If you were to ask me by the end of the week what I had written about in this column at the beginning I would probably look blank, fumble desperately through a foggy recollection of plays, news items, snatches of interviews and then reply, ‘I’ve no idea.’ This business of forgetting so soon what was once so clear in the mind is, says Francis O’Gorman in this week’s The Essay on Radio 3 (produced by Lisa Needham), very much part of our modern world. Too much information to take in, too little time to process it. The result, too much forgetting.

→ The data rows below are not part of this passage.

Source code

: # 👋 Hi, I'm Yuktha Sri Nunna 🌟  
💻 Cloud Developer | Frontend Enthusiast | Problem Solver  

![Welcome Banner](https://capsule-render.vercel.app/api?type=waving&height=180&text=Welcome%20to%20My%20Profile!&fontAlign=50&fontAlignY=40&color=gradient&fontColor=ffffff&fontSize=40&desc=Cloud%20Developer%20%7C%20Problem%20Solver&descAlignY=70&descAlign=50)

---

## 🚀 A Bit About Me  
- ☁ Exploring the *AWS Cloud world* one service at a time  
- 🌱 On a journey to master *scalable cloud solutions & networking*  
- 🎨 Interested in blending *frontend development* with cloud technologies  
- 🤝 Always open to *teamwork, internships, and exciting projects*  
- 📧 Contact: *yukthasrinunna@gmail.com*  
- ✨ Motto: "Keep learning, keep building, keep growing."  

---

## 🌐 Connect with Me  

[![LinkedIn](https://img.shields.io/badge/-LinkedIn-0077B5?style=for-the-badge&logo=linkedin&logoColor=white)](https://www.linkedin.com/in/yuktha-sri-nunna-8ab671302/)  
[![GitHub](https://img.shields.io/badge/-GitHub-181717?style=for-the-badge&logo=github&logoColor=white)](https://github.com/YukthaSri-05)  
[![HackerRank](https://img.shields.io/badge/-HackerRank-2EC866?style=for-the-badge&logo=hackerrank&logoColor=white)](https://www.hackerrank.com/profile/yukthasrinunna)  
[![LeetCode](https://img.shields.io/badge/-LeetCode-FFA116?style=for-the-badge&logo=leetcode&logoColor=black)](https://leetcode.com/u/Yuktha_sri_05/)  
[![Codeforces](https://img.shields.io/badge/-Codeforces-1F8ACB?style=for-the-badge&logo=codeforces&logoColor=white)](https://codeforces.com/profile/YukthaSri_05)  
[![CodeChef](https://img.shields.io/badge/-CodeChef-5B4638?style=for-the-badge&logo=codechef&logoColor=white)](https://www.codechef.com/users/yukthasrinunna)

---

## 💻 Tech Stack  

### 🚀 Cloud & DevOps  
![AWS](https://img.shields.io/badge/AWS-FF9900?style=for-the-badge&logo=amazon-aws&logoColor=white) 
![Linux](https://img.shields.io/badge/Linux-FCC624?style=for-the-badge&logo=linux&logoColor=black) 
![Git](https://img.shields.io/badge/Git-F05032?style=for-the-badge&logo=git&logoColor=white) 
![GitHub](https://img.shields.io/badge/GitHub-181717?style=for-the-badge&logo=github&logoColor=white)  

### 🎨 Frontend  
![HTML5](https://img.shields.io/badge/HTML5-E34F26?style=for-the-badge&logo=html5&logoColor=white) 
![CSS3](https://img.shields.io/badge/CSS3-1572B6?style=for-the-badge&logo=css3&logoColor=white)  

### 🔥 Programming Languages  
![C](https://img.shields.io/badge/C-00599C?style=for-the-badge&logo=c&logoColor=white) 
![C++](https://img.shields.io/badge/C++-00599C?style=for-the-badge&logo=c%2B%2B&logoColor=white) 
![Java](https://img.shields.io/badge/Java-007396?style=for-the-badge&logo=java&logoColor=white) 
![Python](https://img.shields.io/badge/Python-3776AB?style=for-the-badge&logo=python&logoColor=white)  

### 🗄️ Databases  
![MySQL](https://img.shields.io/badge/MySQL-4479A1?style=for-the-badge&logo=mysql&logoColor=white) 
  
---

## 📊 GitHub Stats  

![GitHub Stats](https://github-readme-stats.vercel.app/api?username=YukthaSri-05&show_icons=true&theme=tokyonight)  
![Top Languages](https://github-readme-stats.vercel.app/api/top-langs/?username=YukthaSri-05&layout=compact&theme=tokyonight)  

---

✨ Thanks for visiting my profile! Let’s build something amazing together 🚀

It’s virtually impossible to remember what you once put down as ‘your favourite meal’ on an online shopping site. Almost guaranteed that you will forget to take the only thing you really need for a train journey, your ticket, when you’ve also got to gather up a bag, key, wallet, laptop, phone, umbrella and noise-cancelling headphones for use in the ‘quiet’ carriage. So much stuff. Not only that. We’re encouraged all the time to think ahead, make a plan, update and innovate. Are we, asks O’Gorman, privileging the future over the past and thereby devaluing and demoting our memories?
Dostoevsky, he revealed, once wrote in a letter to a friend that he had recently read through his own novel Crime and Punishment. Two thirds of it was completely unfamiliar to him. He had written an unforgettable story about remembering (Raskolnikov working through his guilt) but forgotten most of it himself.
One of those snatches of conversation that I won’t forget in a while (I hope) is Christina Lamb, the foreign correspondent, talking to Kirsty Young on Desert Island Discs (produced by Cathy Drysdale). It was extraordinary to realise that Lamb was just 21 and fresh out of Oxford when she was taken on by the Financial Times to report back from the Afghan border.